If not autobiographical, American Born Chinese is the kind of story that might very well be. Examining the difficulty experienced by a child born in one country to parents from another country, Yang explores the kind of dissatisfaction common to many in similar circumstances. The desire to blend in, the need to eliminate traces of heritage. I’ve never felt these things in my life, but through Yang’s story, I could begin to understand them in a manner other than pure academic assent.

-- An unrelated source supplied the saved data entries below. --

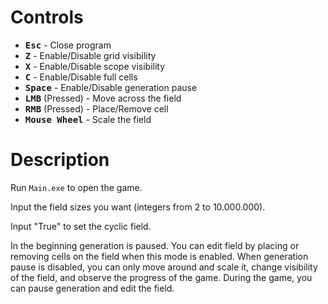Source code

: # Controls
- <kbd>**Esc**</kbd> - Close program
- <kbd>**Z**</kbd> - Enable/Disable grid visibility
- <kbd>**X**</kbd> - Enable/Disable scope visibility
- <kbd>**C**</kbd> - Enable/Disable full cells
- <kbd>**Space**</kbd> - Enable/Disable generation pause
- <kbd>**LMB**</kbd> (Pressed) - Move across the field
- <kbd>**RMB**</kbd> (Pressed) - Place/Remove cell
- <kbd>**Mouse Wheel**</kbd> - Scale the field

# Description
Run `Main.exe` to open the game.

Input the field sizes you want (integers from 2 to 10.000.000).

Input "True" to set the cyclic field.

In the beginning generation is paused. You can edit field by placing or removing cells on the field when this mode is enabled.
When generation pause is disabled, you can only move around and scale it, change visibility of the field, and observe the progress of the game.
During the game, you can pause generation and edit the field.
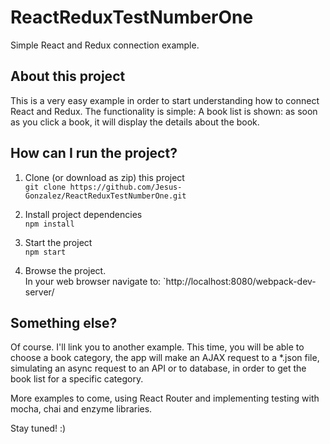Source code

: # ReactReduxTestNumberOne

Simple React and Redux connection example.

## About this project
This is a very easy example in order to start understanding how to connect React and Redux.
The functionality is simple:
A book list is shown: as soon as you click a book, it will display the details about the book.

## How can I run the project?
1. Clone (or download as zip) this project  
`git clone https://github.com/Jesus-Gonzalez/ReactReduxTestNumberOne.git`

2. Install project dependencies  
`npm install`

3. Start the project  
`npm start`

4. Browse the project.  
In your web browser navigate to: `http://localhost:8080/webpack-dev-server/

## Something else?

Of course. I'll link you to another example. This time, you will be able to choose a book category,
the app will make an AJAX request to a *.json file, simulating an async request to an API or to database,
in order to get the book list for a specific category.

More examples to come, using React Router and implementing testing with mocha, chai and enzyme libraries.

Stay tuned! :)
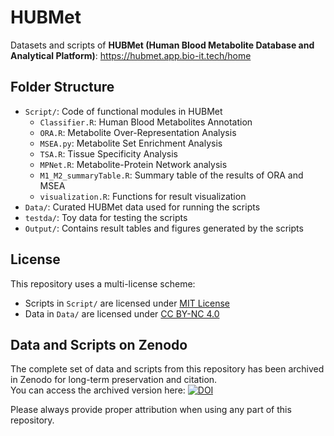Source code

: # HUBMet
Datasets and scripts of **HUBMet (Human Blood Metabolite Database and Analytical Platform)**: https://hubmet.app.bio-it.tech/home

## Folder Structure

- `Script/`: Code of functional modules in HUBMet
  - `Classifier.R`: Human Blood Metabolites Annotation
  - `ORA.R`: Metabolite Over-Representation Analysis
  - `MSEA.py`: Metabolite Set Enrichment Analysis
  - `TSA.R`: Tissue Specificity Analysis
  - `MPNet.R`: Metabolite-Protein Network analysis
  - `M1_M2_summaryTable.R`: Summary table of the results of ORA and MSEA
  - `visualization.R`: Functions for result visualization
- `Data/`: Curated HUBMet data used for running the scripts
- `testda/`: Toy data for testing the scripts
- `Output/`: Contains result tables and figures generated by the scripts


## License

This repository uses a multi-license scheme:

- Scripts in `Script/` are licensed under [MIT License](Script/LICENSE)
- Data in `Data/` are licensed under [CC BY-NC 4.0](Data/LICENSE)


## Data and Scripts on Zenodo

The complete set of data and scripts from this repository has been archived in Zenodo for long-term preservation and citation.  
You can access the archived version here: [![DOI](https://zenodo.org/badge/DOI/10.5281/zenodo.xxxxx.svg)](https://zenodo.org/records/17014155)

Please always provide proper attribution when using any part of this repository.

Yang weaves three stories together in a masterful way and each sings of a different life’s lesson. There is the story of the Monkey King (the classic Chinese figure), the story of Jin and his difficulty fitting into a school in which he is one of a small handful of students of Asian descent, and the story of Danny, a Caucasian boy who is plagued by his ridiculous cousin Chin-Kee (who appears as a stereotyped caricature complete with affected speech—Ls for Rs and vice versa). The Chin-Kee episodes actually carry a laugh track.

The way Yang uses these three distinct narratives to ferret out his purpose is very nearly masterful. His aim is to explore the drive for young Asian men in America to whitewash their experience, habits, and heritage in order to better assimilate into a culture that simply refuses to understand them. For the bulk of the book, Yang’s characters themselves attempt to bend their own race into something less offensive/more palatable to the racists who populate their daily environments. For a long time Yang allows his three stories to masquerade as bearing no relation to each other. He does this well enough that when the curtain is pulled back allowing the reader to see how all of the gears work together, the reader should experience more satisfaction than frustration.

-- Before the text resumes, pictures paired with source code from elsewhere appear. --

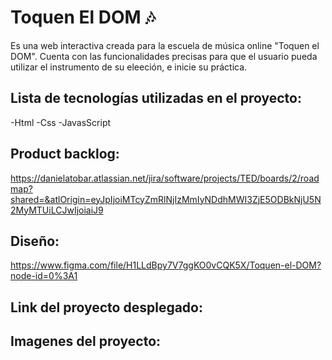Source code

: # Toquen El DOM :notes:

Es una web interactiva creada para la escuela de música online "Toquen el DOM". Cuenta con las funcionalidades precisas para que el usuario pueda utilizar el instrumento de su eleeción, e inicie su práctica. 

## Lista de tecnologías utilizadas en el proyecto:
-Html 
-Css 
-JavasScript 

## Product backlog:

https://danielatobar.atlassian.net/jira/software/projects/TED/boards/2/roadmap?shared=&atlOrigin=eyJpIjoiMTcyZmRlNjIzMmIyNDdhMWI3ZjE5ODBkNjU5N2MyMTUiLCJwIjoiaiJ9

## Diseño: 

https://www.figma.com/file/H1LLdBpy7V7ggKO0vCQK5X/Toquen-el-DOM?node-id=0%3A1

##  Link del proyecto desplegado:

## Imagenes del proyecto:



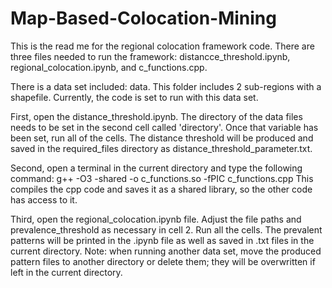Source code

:# Map-Based-Colocation-Mining
This is the read me for the regional colocation framework code.
There are three files needed to run the framework: distancce_threshold.ipynb, regional_colocation.ipynb, and c_functions.cpp.

There is a data set included: data.  This folder includes 2 sub-regions with a shapefile.  Currently, the code is set to run with this data set.

First, open the distance_threshold.ipynb.  The directory of the data files needs to be set in the second cell called 'directory'.  Once that variable has been set, run all of the cells.  The distance threshold will be produced and saved in the required_files directory as distance_threshold_parameter.txt.

Second, open a terminal in the current directory and type the following command: g++ -O3 -shared -o c_functions.so -fPIC c_functions.cpp
This compiles the cpp code and saves it as a shared library, so the other code has access to it.

Third, open the regional_colocation.ipynb file.  Adjust the file paths and prevalence_threshold as necessary in cell 2.  Run all the cells.  The prevalent patterns will be printed in the .ipynb file as well as saved in .txt files in the current directory.  Note: when running another data set, move the produced pattern files to another directory or delete them; they will be overwritten if left in the current directory.
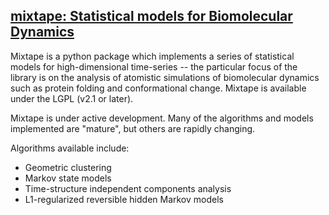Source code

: ## [mixtape: Statistical models for Biomolecular Dynamics](http://msmbuilder-mixtape.s3-website-us-west-1.amazonaws.com/)

Mixtape is a python package which implements a series of statistical models for high-dimensional time-series -- the particular focus of the library is on the  analysis of atomistic simulations of biomolecular dynamics such as protein folding and conformational change. Mixtape is available under the LGPL (v2.1 or later).

Mixtape is under active development. Many of the algorithms and models implemented are "mature", but others are rapidly changing.

Algorithms available include:

- Geometric clustering
- Markov state models
- Time-structure independent components analysis 
- L1-regularized reversible hidden Markov models
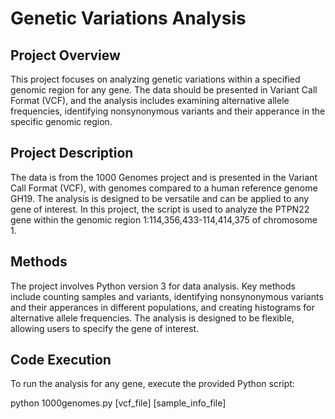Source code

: # Genetic Variations Analysis

## Project Overview

This project focuses on analyzing genetic variations within a specified genomic region for any gene. The data should be presented in Variant Call Format (VCF), and the analysis includes examining alternative allele frequencies, identifying nonsynonymous variants and their apperance in the specific genomic region. 

## Project Description

The data is from the 1000 Genomes project and is presented in the Variant Call Format (VCF), with genomes compared to a human reference genome GH19. The analysis is designed to be versatile and can be applied to any gene of interest. In this project, the script is used to analyze the PTPN22 gene within the genomic region 1:114,356,433-114,414,375 of chromosome 1. 

## Methods

The project involves Python version 3 for data analysis. Key methods include counting samples and variants, identifying nonsynonymous variants and their apperances in different populations, and creating histograms for alternative allele frequencies. 
The analysis is designed to be flexible, allowing users to specify the gene of interest.

## Code Execution

To run the analysis for any gene, execute the provided Python script:

python 1000genomes.py [vcf_file] [sample_info_file]
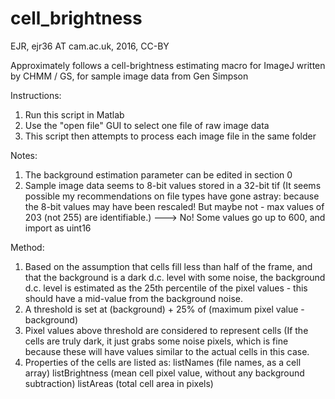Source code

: # cell_brightness
 EJR, ejr36 AT cam.ac.uk, 2016, CC-BY

 Approximately follows a cell-brightness estimating macro
 for ImageJ written by
 CHMM / GS, for sample image data from Gen Simpson
 
 Instructions:
 1. Run this script in Matlab
 2. Use the "open file" GUI to select one file of raw image data
 3. This script then attempts to process each image file in the same
 folder

 Notes:
 1. The background estimation parameter can be edited in section 0
 2. Sample image data seems to 8-bit values stored in a 32-bit tif
    (It seems possible my recommendations on file types have gone astray:
     because the 8-bit values may have been rescaled! But maybe not - max
     values of 203 (not 255) are identifiable.)
    ---> No! Some values go up to 600, and import as uint16

 Method:
 1. Based on the assumption that cells fill less than half of the frame,
 and that the background is a dark d.c. level with some noise, 
 the background d.c. level is estimated as the 25th percentile of the
 pixel values - this should have a mid-value from the background noise.
 2. A threshold is set at 
 (background) + 25% of (maximum pixel value - background) 
 3. Pixel values above threshold are considered to represent cells
 (If the cells are truly dark, it just grabs some noise pixels, which is 
 fine because these will have values similar to the actual cells in 
 this case. 
 4. Properties of the cells are listed as:
 listNames (file names, as a cell array)
 listBrightness (mean cell pixel value, without any background subtraction)
 listAreas (total cell area in pixels)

Beyond the excellent storytelling tricks, Yang does some interesting stuff syncretizing Eastern and Western cultures. Even while using the legendary Chinese figure, the Monkey King (Sun Wukong), Yang employs another figure whose words ring with familiarity to those with at least a passing acquaintance with the Judeo-Christian tradition. When addressing the Monkey King, Tze-Yo-Tzuh (the lord of all the deities) says, “I am Tze-Yo-Tzuh. I was, I am, and I shall forever be. I have searched your soul, little monkey. I know your most hidden thoughts. I know when you sit and when you stand, when you journey and when you rest. Where can you flee from my presence? It was I who formed your inmost being, I who knit you together in the womb of that rock.” And then, 500 years later, the Monkey King travels to take part in the Nativity. So that’s interesting.

While American Born Chinese is probably best appreciated by those who have felt the same feelings that Yang confronts through his protagonists, he is also careful to make his work accessible even to those of us who will never benefit from the privilege of that particular form of suffering. Yang’s work here demands empathy and does so well.